Saved entries:
_ _ _

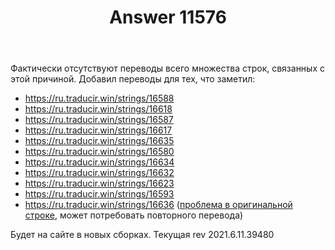 ﻿---
title: "Answer 11576"
se.owner.user_id: 176217
se.owner.display_name: "αλεχολυτ"
se.owner.link: "https://ru.meta.stackoverflow.com/users/176217/%ce%b1%ce%bb%ce%b5%cf%87%ce%bf%ce%bb%cf%85%cf%84"
se.answer_id: 11576
se.question_id: 11573
se.post_type: answer
se.is_accepted: True
---
<p>Фактически отсутствуют переводы всего множества строк, связанных с этой причиной. Добавил переводы для тех, что заметил:</p>
<ul>
<li><a href="https://ru.traducir.win/strings/16588" rel="nofollow noreferrer">https://ru.traducir.win/strings/16588</a></li>
<li><a href="https://ru.traducir.win/strings/16618" rel="nofollow noreferrer">https://ru.traducir.win/strings/16618</a></li>
<li><a href="https://ru.traducir.win/strings/16587" rel="nofollow noreferrer">https://ru.traducir.win/strings/16587</a></li>
<li><a href="https://ru.traducir.win/strings/16617" rel="nofollow noreferrer">https://ru.traducir.win/strings/16617</a></li>
<li><a href="https://ru.traducir.win/strings/16635" rel="nofollow noreferrer">https://ru.traducir.win/strings/16635</a></li>
<li><a href="https://ru.traducir.win/strings/16580" rel="nofollow noreferrer">https://ru.traducir.win/strings/16580</a></li>
<li><a href="https://ru.traducir.win/strings/16634" rel="nofollow noreferrer">https://ru.traducir.win/strings/16634</a></li>
<li><a href="https://ru.traducir.win/strings/16632" rel="nofollow noreferrer">https://ru.traducir.win/strings/16632</a></li>
<li><a href="https://ru.traducir.win/strings/16623" rel="nofollow noreferrer">https://ru.traducir.win/strings/16623</a></li>
<li><a href="https://ru.traducir.win/strings/16593" rel="nofollow noreferrer">https://ru.traducir.win/strings/16593</a></li>
<li><a href="https://ru.traducir.win/strings/16636" rel="nofollow noreferrer">https://ru.traducir.win/strings/16636</a> (<a href="https://meta.stackexchange.com/q/366455/339911">проблема в оригинальной строке</a>, может потребовать повторного перевода)</li>
</ul>
<p>Будет на сайте в новых сборках. Текущая rev 2021.6.11.39480</p>
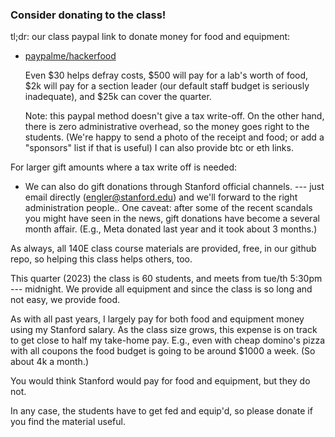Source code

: ### Consider donating to the class!  

tl;dr: our class paypal link to donate money for food
and equipment:

  - [paypalme/hackerfood](paypal.com/paypalme/hackerfood)

    Even $30 helps defray costs, $500 will pay for a lab's worth of food,
    $2k will pay for a section leader (our default staff budget is seriously
    inadequate), and $25k can cover the quarter.

    Note: this paypal method doesn't give a tax write-off.  On the other
    hand, there is zero administrative overhead, so the money goes right to
    the students.  (We're happy to send a photo of the receipt and food;
    or add a "sponsors" list if that is useful) I can also provide btc
    or eth links.

For larger gift amounts where a tax write off is needed:

   - We can also do gift donations through Stanford official channels.
   --- just email directly (engler@stanford.edu) and we'll forward to the
   right administration people..  One caveat: after some of the recent
   scandals you might have seen in the news, gift donations have become
   a several month affair.  (E.g., Meta donated last year and it took
   about 3 months.)

As always, all 140E class course materials are provided, free, in our github
repo, so helping this class helps others, too.

This quarter (2023) the class is 60 students, and meets from tue/th 5:30pm
--- midnight.  We provide all equipment and since the class is so long
and not easy, we provide food.

As with all past years, I largely pay for both food and equipment money
using my Stanford salary.  As the class size grows, this expense is
on track to get close to half my take-home pay.  E.g., even with cheap
domino's pizza with all coupons the food budget is going to be around
$1000 a week.  (So about 4k a month.) 

You would think Stanford would pay for food and equipment, but they
do not. 

In any case, the students have to get fed and equip'd, so please donate
if you find the material useful.
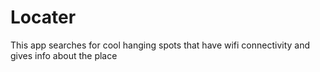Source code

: # Locater
This app searches for cool hanging spots that have wifi connectivity and gives info about the place
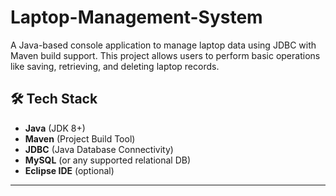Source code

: # Laptop-Management-System

A Java-based console application to manage laptop data using JDBC with Maven build support. This project allows users to perform basic operations like saving, retrieving, and deleting laptop records.

## 🛠️ Tech Stack

- **Java** (JDK 8+)
- **Maven** (Project Build Tool)
- **JDBC** (Java Database Connectivity)
- **MySQL** (or any supported relational DB)
- **Eclipse IDE** (optional)

---
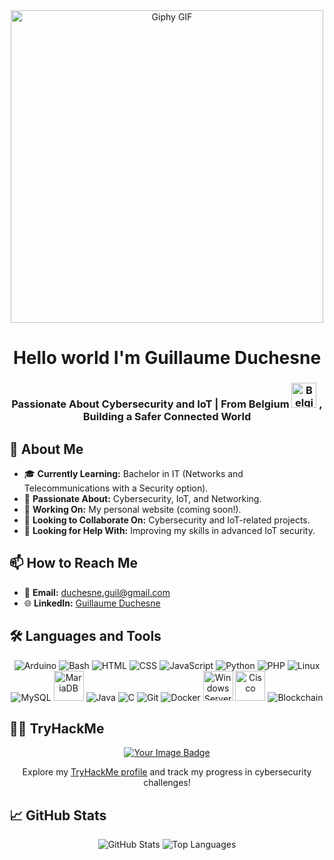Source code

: <div align="center">
  <img src="https://media.giphy.com/media/zyFcsWHX2fdpyb5SBi/giphy.gif" alt="Giphy GIF" width="500px" />
</div>

<h1 align="center">Hello world I'm Guillaume Duchesne</h1>
<h3 align="center">Passionate About Cybersecurity and IoT | From Belgium 
  <img src="https://upload.wikimedia.org/wikipedia/commons/thumb/5/5c/Flag-map_of_Belgium.svg/731px-Flag-map_of_Belgium.svg.png" alt="Belgium Flag" width="40px" /> , Building a Safer Connected World
</h3>

## 🌟 About Me
- 🎓 **Currently Learning:** Bachelor in IT (Networks and Telecommunications with a Security option).
- 🚀 **Passionate About:** Cybersecurity, IoT, and Networking.
- 🔭 **Working On:** My personal website (coming soon!).
- 🌱 **Looking to Collaborate On:** Cybersecurity and IoT-related projects.
- 🤝 **Looking for Help With:** Improving my skills in advanced IoT security.

## 📫 How to Reach Me
- 📧 **Email:** [duchesne.guil@gmail.com](mailto:duchesne.guil@gmail.com)
- 🌐 **LinkedIn:** [Guillaume Duchesne](https://www.linkedin.com/in/guillaume-duchesne-b894942b6/)

## 🛠️ Languages and Tools
<div align="center">
  <img src="https://img.icons8.com/color/48/000000/arduino.png" alt="Arduino" />
  <img src="https://img.icons8.com/color/48/000000/bash.png" alt="Bash" />
  <img src="https://img.icons8.com/color/48/000000/html-5.png" alt="HTML" />
  <img src="https://img.icons8.com/color/48/000000/css3.png" alt="CSS" />
  <img src="https://img.icons8.com/color/48/000000/javascript.png" alt="JavaScript" />
  <img src="https://img.icons8.com/color/48/000000/python.png" alt="Python" />
  <img src="https://img.icons8.com/color/48/000000/php.png" alt="PHP" />
  <img src="https://img.icons8.com/color/48/000000/linux.png" alt="Linux" />
  <img src="https://img.icons8.com/color/48/000000/mysql-logo.png" alt="MySQL" />
  <img src="https://mariadb.com/wp-content/uploads/2019/11/mariadb-logo-vert_blue-transparent.png" alt="MariaDB" width="48" />
  <img src="https://img.icons8.com/fluency/48/000000/java-coffee-cup-logo.png" alt="Java" />
  <img src="https://img.icons8.com/color/48/000000/c-programming.png" alt="C" />
  <img src="https://img.icons8.com/color/48/000000/git.png" alt="Git" />
  <img src="https://img.icons8.com/color/48/000000/docker.png" alt="Docker" />
  <img src="https://www.vectorlogo.zone/logos/microsoft/microsoft-icon.svg" alt="Windows Server" width="48" />
  <img src="https://www.vectorlogo.zone/logos/cisco/cisco-icon.svg" alt="Cisco" width="48" />
  <img src="https://img.icons8.com/color/48/000000/blockchain-technology.png" alt="Blockchain" />
</div>

## 🧑‍💻 TryHackMe
<div align="center">
  <a href="https://tryhackme.com/p/ASIM" target="_blank">
    <img src="https://tryhackme-badges.s3.amazonaws.com/ASIM.png" alt="Your Image Badge" />
  </a>
  <p>Explore my <a href="https://tryhackme.com/p/ASIM" target="_blank">TryHackMe profile</a> and track my progress in cybersecurity challenges!</p>
</div>

## 📈 GitHub Stats
<div align="center">
  <img src="https://github-readme-stats.vercel.app/api?username=zafirr-cyber&show_icons=true&theme=radical" alt="GitHub Stats" />
  <img src="https://github-readme-stats.vercel.app/api/top-langs/?username=zafirr-cyber&layout=compact&theme=radical" alt="Top Languages" />
</div>

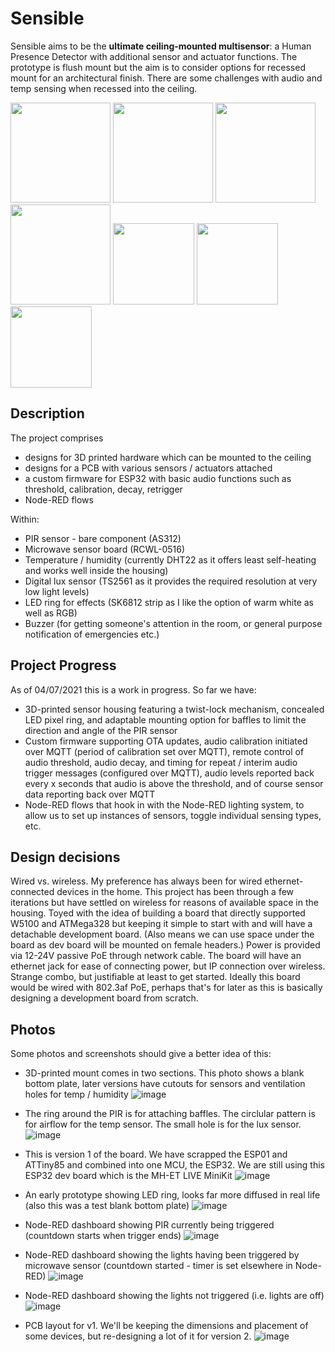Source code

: # Sensible
Sensible aims to be the **ultimate ceiling-mounted multisensor**: a Human Presence Detector with additional sensor and actuator functions. The prototype is flush mount but the aim is to consider options for recessed mount for an architectural finish. There are some challenges with audio and temp sensing when recessed into the ceiling.

<img src="https://user-images.githubusercontent.com/7063284/124400552-410a9480-dd1b-11eb-9708-7633617143a6.png" height="160"> <img src="https://user-images.githubusercontent.com/7063284/124400554-4536b200-dd1b-11eb-9c35-615c648f231c.png" height="160"> <img src="https://user-images.githubusercontent.com/7063284/124400537-23d5c600-dd1b-11eb-94f4-8139c80127df.png" height="160"> <img src="https://user-images.githubusercontent.com/7063284/124400960-43bab900-dd1e-11eb-9f59-2d8a473cccd0.png" height="160">
<img src="https://user-images.githubusercontent.com/7063284/124400774-ed00af80-dd1c-11eb-868f-a861e379b630.png" height="130">
<img src="https://user-images.githubusercontent.com/7063284/124400753-c93d6980-dd1c-11eb-80c2-6408d4570f2e.png" height="130">
<img src="https://user-images.githubusercontent.com/7063284/124400791-20433e80-dd1d-11eb-9c62-123b372b53a2.png" height="130">



Description
---
The project comprises
- designs for 3D printed hardware which can be mounted to the ceiling
- designs for a PCB with various sensors / actuators attached
- a custom firmware for ESP32 with basic audio functions such as threshold, calibration, decay, retrigger
- Node-RED flows

Within:
- PIR sensor - bare component (AS312)
- Microwave sensor board (RCWL-0516)
- Temperature / humidity (currently DHT22 as it offers least self-heating and works well inside the housing) 
- Digital lux sensor (TS2561 as it provides the required resolution at very low light levels)
- LED ring for effects (SK6812 strip as I like the option of warm white as well as RGB) 
- Buzzer (for getting someone's attention in the room, or general purpose notification of emergencies etc.)

Project Progress
---
As of 04/07/2021 this is a work in progress. So far we have:
- 3D-printed sensor housing featuring a twist-lock mechanism, concealed LED pixel ring, and adaptable mounting option for baffles to limit the direction and angle of the PIR sensor
- Custom firmware supporting OTA updates, audio calibration initiated over MQTT (period of calibration set over MQTT), remote control of audio threshold, audio decay, and timing for repeat / interim audio trigger messages (configured over MQTT), audio levels reported back every x seconds that audio is above the threshold, and of course sensor data reporting back over MQTT
- Node-RED flows that hook in with the Node-RED lighting system, to allow us to set up instances of sensors, toggle individual sensing types, etc.

Design decisions
---
Wired vs. wireless. My preference has always been for wired ethernet-connected devices in the home. This project has been through a few iterations but have settled on wireless for reasons of available space in the housing. Toyed with the idea of building a board that directly supported W5100 and ATMega328 but keeping it simple to start with and will have a detachable development board. (Also means we can use space under the board as dev board will be mounted on female headers.) Power is provided via 12-24V passive PoE through network cable. The board will have an ethernet jack for ease of connecting power, but IP connection over wireless. Strange combo, but justifiable at least to get started. Ideally this board would be wired with 802.3af PoE, perhaps that's for later as this is basically designing a development board from scratch.

Photos
---
Some photos and screenshots should give a better idea of this:

- 3D-printed mount comes in two sections. This photo shows a blank bottom plate, later versions have cutouts for sensors and ventilation holes for temp / humidity
![image](https://user-images.githubusercontent.com/7063284/124400548-3a7c1d00-dd1b-11eb-83af-9982363ea7dc.png)

- The ring around the PIR is for attaching baffles. The circlular pattern is for airflow for the temp sensor. The small hole is for the lux sensor.
![image](https://user-images.githubusercontent.com/7063284/124400552-410a9480-dd1b-11eb-9708-7633617143a6.png)

- This is version 1 of the board. We have scrapped the ESP01 and ATTiny85 and combined into one MCU, the ESP32. We are still using this ESP32 dev board which is the MH-ET LIVE MiniKit
![image](https://user-images.githubusercontent.com/7063284/124400554-4536b200-dd1b-11eb-9c35-615c648f231c.png)

- An early prototype showing LED ring, looks far more diffused in real life (also this was a test blank bottom plate)
![image](https://user-images.githubusercontent.com/7063284/124400537-23d5c600-dd1b-11eb-94f4-8139c80127df.png)

- Node-RED dashboard showing PIR currently being triggered (countdown starts when trigger ends)
![image](https://user-images.githubusercontent.com/7063284/124400774-ed00af80-dd1c-11eb-868f-a861e379b630.png)

- Node-RED dashboard showing the lights having been triggered by microwave sensor (countdown started - timer is set elsewhere in Node-RED)
![image](https://user-images.githubusercontent.com/7063284/124400753-c93d6980-dd1c-11eb-80c2-6408d4570f2e.png)

- Node-RED dashboard showing the lights not triggered (i.e. lights are off)
![image](https://user-images.githubusercontent.com/7063284/124400791-20433e80-dd1d-11eb-9c62-123b372b53a2.png)

- PCB layout for v1. We'll be keeping the dimensions and placement of some devices, but re-designing a lot of it for version 2.
![image](https://user-images.githubusercontent.com/7063284/124400960-43bab900-dd1e-11eb-9f59-2d8a473cccd0.png)

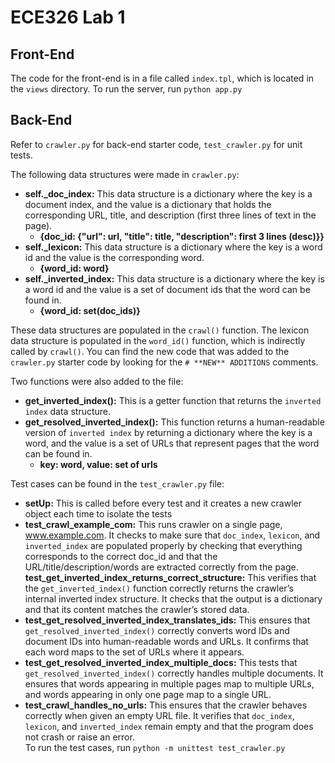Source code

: # ECE326 Lab 1

## Front-End
The code for the front-end is in a file called `index.tpl`, which is located in the `views` directory. To run the server, run `python app.py`

## Back-End
Refer to `crawler.py` for back-end starter code, `test_crawler.py` for unit tests.

The following data structures were made in `crawler.py`:
* **self._doc_index:** This data structure is a dictionary where the key is a document index, and the value is a dictionary that holds the corresponding URL, title, and description (first three lines of text in the page).
  * __{doc_id: {"url": url, "title": title, "description": first 3 lines (desc)}}__
* **self._lexicon:** This data structure is a dictionary where the key is a word id and the value is the corresponding word.
  * __{word_id: word}__
* **self._inverted_index:** This data structure is a dictionary where the key is a word id and the value is a set of document ids that the word can be found in.
  * __{word_id: set(doc_ids)}__
 
These data structures are populated in the `crawl()` function. The lexicon data structure is populated in the `word_id()` function, which is indirectly called by `crawl()`. You can find the new code that was added to the `crawler.py` starter code by looking for the `# **NEW** ADDITIONS` comments.

Two functions were also added to the file:
* __get_inverted_index():__ This is a getter function that returns the `inverted index` data structure.
* __get_resolved_inverted_index():__ This function returns a human-readable version of `inverted index` by returning a dictionary where the key is a word, and the value is a set of URLs that represent pages that the word can be found in.
  * __key: word, value: set of urls__

Test cases can be found in the `test_crawler.py` file:
* __setUp:__ This is called before every test and it creates a new crawler object each time to isolate the tests
* __test_crawl_example_com:__ This runs crawler on a single page, www.example.com. It checks to make sure that `doc_index`, `lexicon`, and `inverted_index` are populated properly by checking that everything corresponds to the correct doc_id and that the URL/title/description/words are extracted correctly from the page.
 __test_get_inverted_index_returns_correct_structure:__ This verifies that the `get_inverted_index()` function correctly returns the crawler’s internal inverted index structure. It checks that the output is a dictionary and that its content matches the crawler’s stored data.  
* __test_get_resolved_inverted_index_translates_ids:__ This ensures that `get_resolved_inverted_index()` correctly converts word IDs and document IDs into human-readable words and URLs. It confirms that each word maps to the set of URLs where it appears.  
* __test_get_resolved_inverted_index_multiple_docs:__ This tests that `get_resolved_inverted_index()` correctly handles multiple documents. It ensures that words appearing in multiple pages map to multiple URLs, and words appearing in only one page map to a single URL.  
* __test_crawl_handles_no_urls:__ This ensures that the crawler behaves correctly when given an empty URL file. It verifies that `doc_index`, `lexicon`, and `inverted_index` remain empty and that the program does not crash or raise an error.  
To run the test cases, run `python -m unittest test_crawler.py`

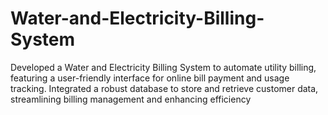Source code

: # Water-and-Electricity-Billing-System
Developed a Water and Electricity Billing System to automate utility billing, featuring a user-friendly interface for online bill payment and usage tracking. Integrated a robust database to store and retrieve customer data, streamlining billing management and enhancing efficiency

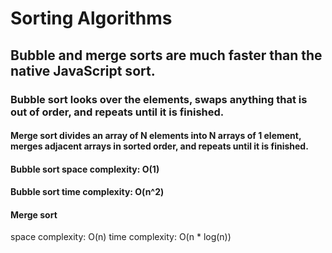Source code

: # Sorting Algorithms

## Bubble and merge sorts are much faster than the native JavaScript sort.  

### Bubble sort looks over the elements, swaps anything that is out of order, and repeats until it is finished.

#### Merge sort divides an array of N elements into N arrays of 1 element, merges adjacent arrays in sorted order, and repeats until it is finished.

#### Bubble sort space complexity: O(1)
#### Bubble sort time complexity: O(n^2)

#### Merge sort 


space complexity: O(n)
time complexity: O(n * log(n))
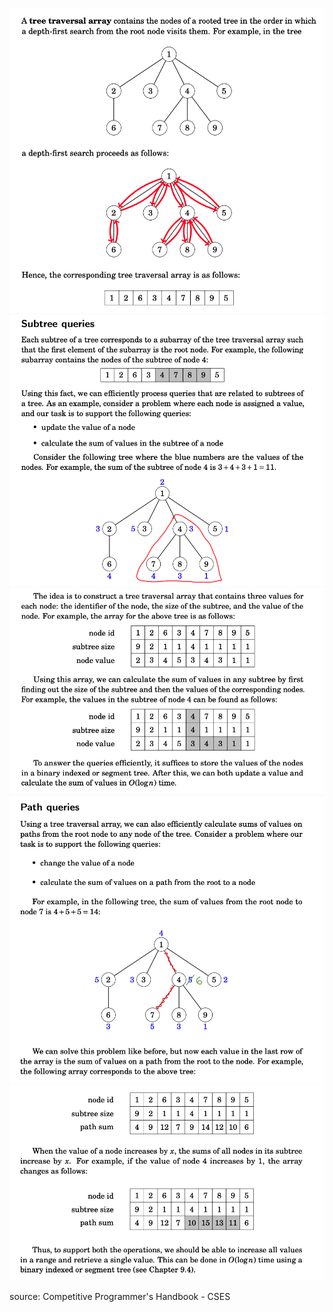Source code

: ![](images/ett_1.png)
![](images/ett_2.png)
![](images/ett_3.png)
![](images/ett_4.png)
![](images/ett_5.png)

source: Competitive Programmer's Handbook - CSES
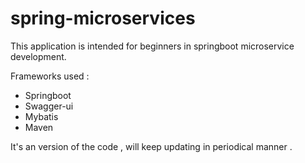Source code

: # spring-microservices


This application is intended for beginners in springboot microservice development.

Frameworks used :

- Springboot
- Swagger-ui 
- Mybatis
- Maven

It's an version of the code , will keep updating in periodical manner .



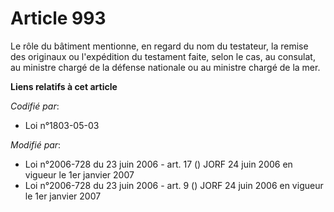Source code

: # Article 993

Le rôle du bâtiment mentionne, en regard du nom du testateur, la remise des originaux ou l'expédition du testament faite,
selon le cas, au consulat, au ministre chargé de la défense nationale ou au ministre chargé de la mer.

**Liens relatifs à cet article**

_Codifié par_:

  - Loi n°1803-05-03

_Modifié par_:

  - Loi n°2006-728 du 23 juin 2006 - art. 17 () JORF 24 juin 2006 en vigueur le 1er janvier 2007
  - Loi n°2006-728 du 23 juin 2006 - art. 9 () JORF 24 juin 2006 en vigueur le 1er janvier 2007
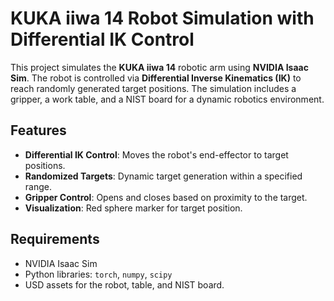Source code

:# KUKA iiwa 14 Robot Simulation with Differential IK Control

This project simulates the **KUKA iiwa 14** robotic arm using **NVIDIA Isaac Sim**. The robot is controlled via **Differential Inverse Kinematics (IK)** to reach randomly generated target positions. The simulation includes a gripper, a work table, and a NIST board for a dynamic robotics environment.

## Features
- **Differential IK Control**: Moves the robot's end-effector to target positions.
- **Randomized Targets**: Dynamic target generation within a specified range.
- **Gripper Control**: Opens and closes based on proximity to the target.
- **Visualization**: Red sphere marker for target position.

## Requirements
- NVIDIA Isaac Sim
- Python libraries: `torch`, `numpy`, `scipy`
- USD assets for the robot, table, and NIST board.

  
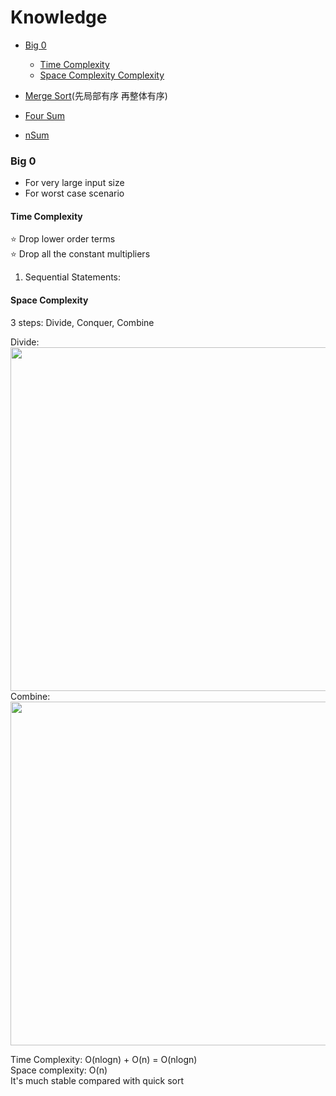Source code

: # Knowledge
- [Big 0](#big-o) 
  - [Time Complexity](#time-complexity)
  - [Space Complexity Complexity](#space-complexity)

- [Merge Sort](#merge-sort)(先局部有序 再整体有序)
- [Four Sum](#four-sum)
- [nSum](#n-sum)


### Big 0
- For very large input size
- For worst case scenario
#### Time Complexity
:star: Drop lower order terms<br>
:star: Drop all the constant multipliers

1.  Sequential Statements:
    
    


#### Space Complexity
3 steps: Divide, Conquer, Combine

Divide: 
<img src="image/merge_sort_merge.png" width="550"><br>
Combine:
<img src="image/merge_sort_split.png" width="550">

Time Complexity: O(nlogn) + O(n) = O(nlogn) <br>
Space complexity: O(n)<br>
It's much stable compared with quick sort

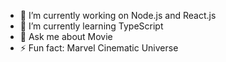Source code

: - 🔭 I’m currently working on Node.js and React.js
- 🌱 I’m currently learning TypeScript
- 💬 Ask me about Movie
- ⚡ Fun fact: Marvel Cinematic Universe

_ _ _

» **Task goal**: The expected output is each line of the records above that includes the word "challenges".

» **Answer for this exercise**:
  <p>Explore my <a href="https://tryhackme.com/p/ASIM" target="_blank">TryHackMe profile</a> and track my progress in cybersecurity challenges!</p>
Sensible aims to be the **ultimate ceiling-mounted multisensor**: a Human Presence Detector with additional sensor and actuator functions. The prototype is flush mount but the aim is to consider options for recessed mount for an architectural finish. There are some challenges with audio and temp sensing when recessed into the ceiling.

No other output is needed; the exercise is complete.